Your instructions: Copy out the entire listing, keeping each line exactly as it is.
....
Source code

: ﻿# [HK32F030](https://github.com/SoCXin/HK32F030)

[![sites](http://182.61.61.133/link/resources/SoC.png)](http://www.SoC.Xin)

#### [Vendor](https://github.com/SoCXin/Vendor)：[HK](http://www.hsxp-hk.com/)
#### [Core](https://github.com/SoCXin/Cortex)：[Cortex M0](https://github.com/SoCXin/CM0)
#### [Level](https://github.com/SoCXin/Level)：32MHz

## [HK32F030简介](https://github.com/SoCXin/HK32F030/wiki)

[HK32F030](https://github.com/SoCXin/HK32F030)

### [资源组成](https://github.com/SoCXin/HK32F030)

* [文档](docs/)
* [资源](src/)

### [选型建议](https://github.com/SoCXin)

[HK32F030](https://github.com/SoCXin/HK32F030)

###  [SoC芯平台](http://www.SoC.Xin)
....
Solved problem:
Source code

: ﻿# [HK32F030](https://github.com/SoCXin/HK32F030)

[![sites](http://182.61.61.133/link/resources/SoC.png)](http://www.SoC.Xin)

#### [Vendor](https://github.com/SoCXin/Vendor)：[HK](http://www.hsxp-hk.com/)
#### [Core](https://github.com/SoCXin/Cortex)：[Cortex M0](https://github.com/SoCXin/CM0)
#### [Level](https://github.com/SoCXin/Level)：32MHz

## [HK32F030简介](https://github.com/SoCXin/HK32F030/wiki)

[HK32F030](https://github.com/SoCXin/HK32F030)

### [资源组成](https://github.com/SoCXin/HK32F030)

* [文档](docs/)
* [资源](src/)

### [选型建议](https://github.com/SoCXin)

[HK32F030](https://github.com/SoCXin/HK32F030)

###  [SoC芯平台](http://www.SoC.Xin)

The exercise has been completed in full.